The underlying issue is that every vote has equal value, whether its from someone who lives on handouts, subsidies or is an otherwise protected species, or from those who are self-reliant and stand on their own two feet.

Self-interest is a powerful weapon in any democracy, which is why we ought to be careful about providing anything at the expense of the taxpayer. History shows that, once given away, it is exceedingly hard to take back.

Of course we need civil servants to undertake a whole range of tasks in order for us to enjoy the peace and prosperity our system provides.

But the creeping expansion of government into our lives is something that we ought to be wary of. Complacency is the enemy.

Ironically, many vocal and activist special interest groups have at their core some form of state reliance. Often their self-interest is dressed up as community concern.

For instance, one of the greatest costs to state and federal governments – the health system – is dominated by unions that argue any efforts to tame expansion or rein-in costs is tantamount to killing people. Some of the people in this system are among our brightest citizens, yet I rarely see this cleverness employed in reforming the cost of sector that most would privately acknowledge is growing at an unsustainable rate.

But it is unfair to pick on one sector of the economy; such behaviour is rife across many industries and parts of our community.

Electricity costs the consumer much more than they pay. The natural response to that price signal is to use more of it, making it even harder to restructure and realign what people pay with what it really costs. Vote-hungry politicians are part of the problem, but all who enjoy this largesse (consumers) must share some of the blame.

The challenge is to find ways that balance our propensity to be generous with other people’s money and our need to incentivise those who fund our lifestyles.

Governments need to be more realistic about the benefits of subsidies, as do the recipients.

I’ve long been an admirer of the way rural Australia accepted the end of most subsidies and protectionist policies that had dominated the farming sector for decades. It was not without grumbles, but it happened; far more smoothly than I can ever imagine doctors, nurses and patients accepting that the present health system is too expensive to maintain, let alone the general public agreeing to pay the real cost of electricity.

Perhaps, as a way of helping the system adjust back to balance, those who live off government ought to accept some other form of ‘soft’ cost.

For those who want the privilege of free universal healthcare, could we not discard some of the inhibitions on data sharing that make our health system so much more costly?

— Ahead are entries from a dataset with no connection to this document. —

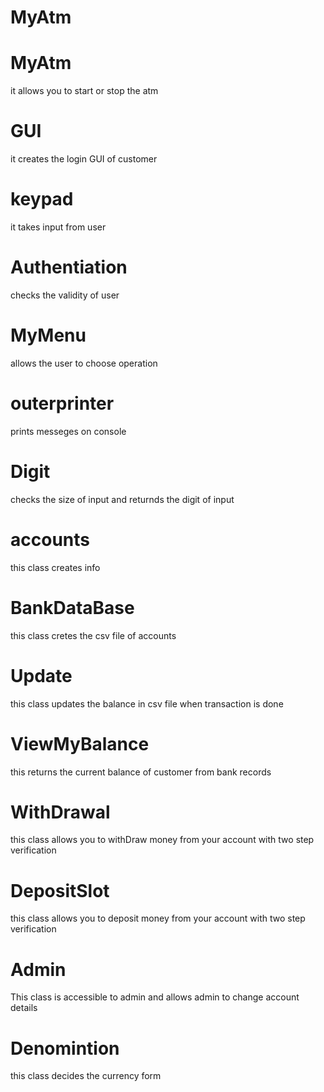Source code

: # MyAtm
# MyAtm
it allows you to start or stop the atm
# GUI
it creates the login GUI of customer
# keypad
it takes input from user
# Authentiation
checks the validity of user
# MyMenu
allows the user to choose operation
# outerprinter
prints messeges on console
# Digit
checks the size of input and returnds the digit of input
# accounts
this class creates info
# BankDataBase
this class cretes the csv file of accounts
# Update
this class updates the balance in csv file when transaction is done
# ViewMyBalance
this returns the current balance of customer from bank records
# WithDrawal
this class allows you to withDraw money from your account with two step verification
# DepositSlot
this class allows you to deposit money from your account with two step verification
# Admin
This class is accessible to admin and allows admin to change account details
# Denomintion
this class decides the currency form 
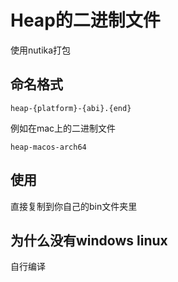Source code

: # Heap的二进制文件
使用nutika打包

## 命名格式
`heap-{platform}-{abi}.{end}`

例如在mac上的二进制文件

`heap-macos-arch64`

## 使用
直接复制到你自己的bin文件夹里

## 为什么没有windows linux
自行编译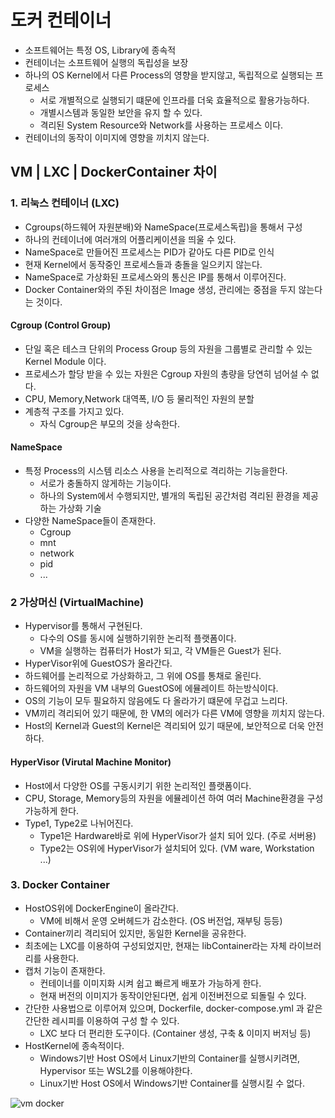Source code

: # 도커 컨테이너
- 소프트웨어는 특정 OS, Library에 종속적
- 컨테이너는 소프트웨어 실행의 독립성을 보장
- 하나의 OS Kernel에서 다른 Process의 영향을 받지않고, 독립적으로 실행되는 프로세스
  - 서로 개별적으로 실행되기 떄문에 인프라를 더욱 효율적으로 활용가능하다.
  - 개별시스템과 동일한 보안을 유지 할 수 있다.
  - 격리된 System Resource와 Network를 사용하는 프로세스 이다.
- 컨테이너의 동작이 이미지에 영향을 끼치지 않는다.

## VM | LXC | DockerContainer 차이

### 1. 리눅스 컨테이너 (LXC)
- Cgroups(하드웨어 자원분배)와 NameSpace(프로세스독립)을 통해서 구성
- 하나의 컨테이너에 여러개의 어플리케이션을 띄울 수 있다.
- NameSpace로 만들어진 프로세스는 PID가 같아도 다른 PID로 인식
- 현재 Kernel에서 동작중인 프로세스들과 충돌을 일으키지 않는다.
- NameSpace로 가상화된 프로세스와의 통신은 IP를 통해서 이루어진다.
- Docker Container와의 주된 차이점은 Image 생성, 관리에는 중점을 두지 않는다는 것이다.


#### Cgroup (Control Group)
- 단일 혹은 테스크 단위의 Process Group 등의 자원을 그룹별로 관리할 수 있는 Kernel Module 이다.
- 프로세스가 할당 받을 수 있는 자원은 Cgroup 자원의 총량을 당연히 넘어설 수 없다.
- CPU, Memory,Network 대역폭, I/O 등 물리적인 자원의 분할
- 계층적 구조를 가지고 있다.
  - 자식 Cgroup은 부모의 것을 상속한다.

#### NameSpace
- 특정 Process의 시스템 리소스 사용을 논리적으로 격리하는 기능을한다.
  - 서로가 충돌하지 않게하는 기능이다. 
  - 하나의 System에서 수행되지만, 별개의 독립된 공간처럼 격리된 환경을 제공하는 가상화 기술
- 다양한 NameSpace들이 존재한다.
  - Cgroup
  - mnt
  - network
  - pid
  - ...


### 2 가상머신 (VirtualMachine)
- Hypervisor를 통해서 구현된다.
  - 다수의 OS를 동시에 실행하기위한 논리적 플랫폼이다.
  - VM을 실행하는 컴퓨터가 Host가 되고, 각 VM들은 Guest가 된다.
- HyperVisor위에 GuestOS가 올라간다.
- 하드웨어를 논리적으로 가상화하고, 그 위에 OS를 통채로 올린다.
- 하드웨어의 자원을 VM 내부의 GuestOS에 에뮬레이트 하는방식이다.
- OS의 기능이 모두 필요하지 않음에도 다 올라가기 떄문에 무겁고 느리다.
- VM끼리 격리되어 있기 때문에, 한 VM의 에러가 다른 VM에 영향을 끼치지 않는다.
- Host의 Kernel과 Guest의 Kernel은 격리되어 있기 때문에, 보안적으로 더욱 안전하다.

#### HyperVisor (Virutal Machine Monitor)
- Host에서 다양한 OS를 구동시키기 위한 논리적인 플랫폼이다.
- CPU, Storage, Memory등의 자원을 에뮬레이션 하여 여러 Machine환경을 구성 가능하게 한다.
- Type1, Type2로 나뉘어진다.
  - Type1은 Hardware바로 위에 HyperVisor가 설치 되어 있다. (주로 서버용)
  - Type2는 OS위에 HyperVisor가 설치되어 있다. (VM ware, Workstation ...)


### 3. Docker Container
- HostOS위에 DockerEngine이 올라간다.
  - VM에 비해서 운영 오버헤드가 감소한다.  (OS 버전업, 재부팅 등등)
- Container끼리 격리되어 있지만, 동일한 Kernel을 공유한다.
- 최초에는 LXC를 이용하여 구성되었지만, 현재는 libContainer라는 자체 라이브러리를 사용한다.
- 캡처 기능이 존재한다.
  - 컨테이너를 이미지화 시켜 쉽고 빠르게 배포가 가능하게 한다.
  - 현재 버전의 이미지가 동작이안된다면, 쉽게 이전버전으로 되돌릴 수 있다.
- 간단한 사용법으로 이루어져 있으며, Dockerfile, docker-compose.yml 과 같은 간단한 레시피를 이용하여 구성 할 수 있다.
  - LXC 보다 더 편리한 도구이다. (Container 생성, 구축 & 이미지 버저닝 등)
- HostKernel에 종속적이다.
  - Windows기반 Host OS에서 Linux기반의 Container를 실행시키려면, Hypervisor 또는 WSL2를 이용해야한다.
  - Linux기반 Host OS에서 Windows기반 Container를 실행시킬 수 없다.


![vm docker](https://user-images.githubusercontent.com/57896918/156913843-9358959e-7307-4131-bc58-59307615ef7f.png)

Should companies that receive any form of subsidy have to report their full financials, so that the taxpayer can see who is really benefiting from state protection?

Should a government build stadiums for sports that command billions of dollars in television rights?

Employment regulation, a version of state protection, is yet another area. I fail to see why industries that have the most regulated workplaces must suffer the dual penalty of higher labour costs and more rigid protection for workers.

Surely, it is a trade-off? Higher wages ought to be a factor linked to the inherent risk of job insecurity. It is ironic that our lowest-paid workers have the least protection for their employment; clearly they don’t have the clout or influence to ensure the state makes life better for them.

Every time a new law protecting, funding or subsidising some sector of the economy is enacted, it ought to come with a list of goals it is meant to achieve. It also should have a sunset clause. When such laws are to be reviewed, we ought to be asking if progress towards those goals was achieved and, if not, they ought to be discarded. Regulation should not be there for some people to featherbed their existence at the expense of the rest of us.

In this way we might actually create a flexible system that solves problems, rather than creating a rigid one that leaves a minefield of problems for future generations to encounter.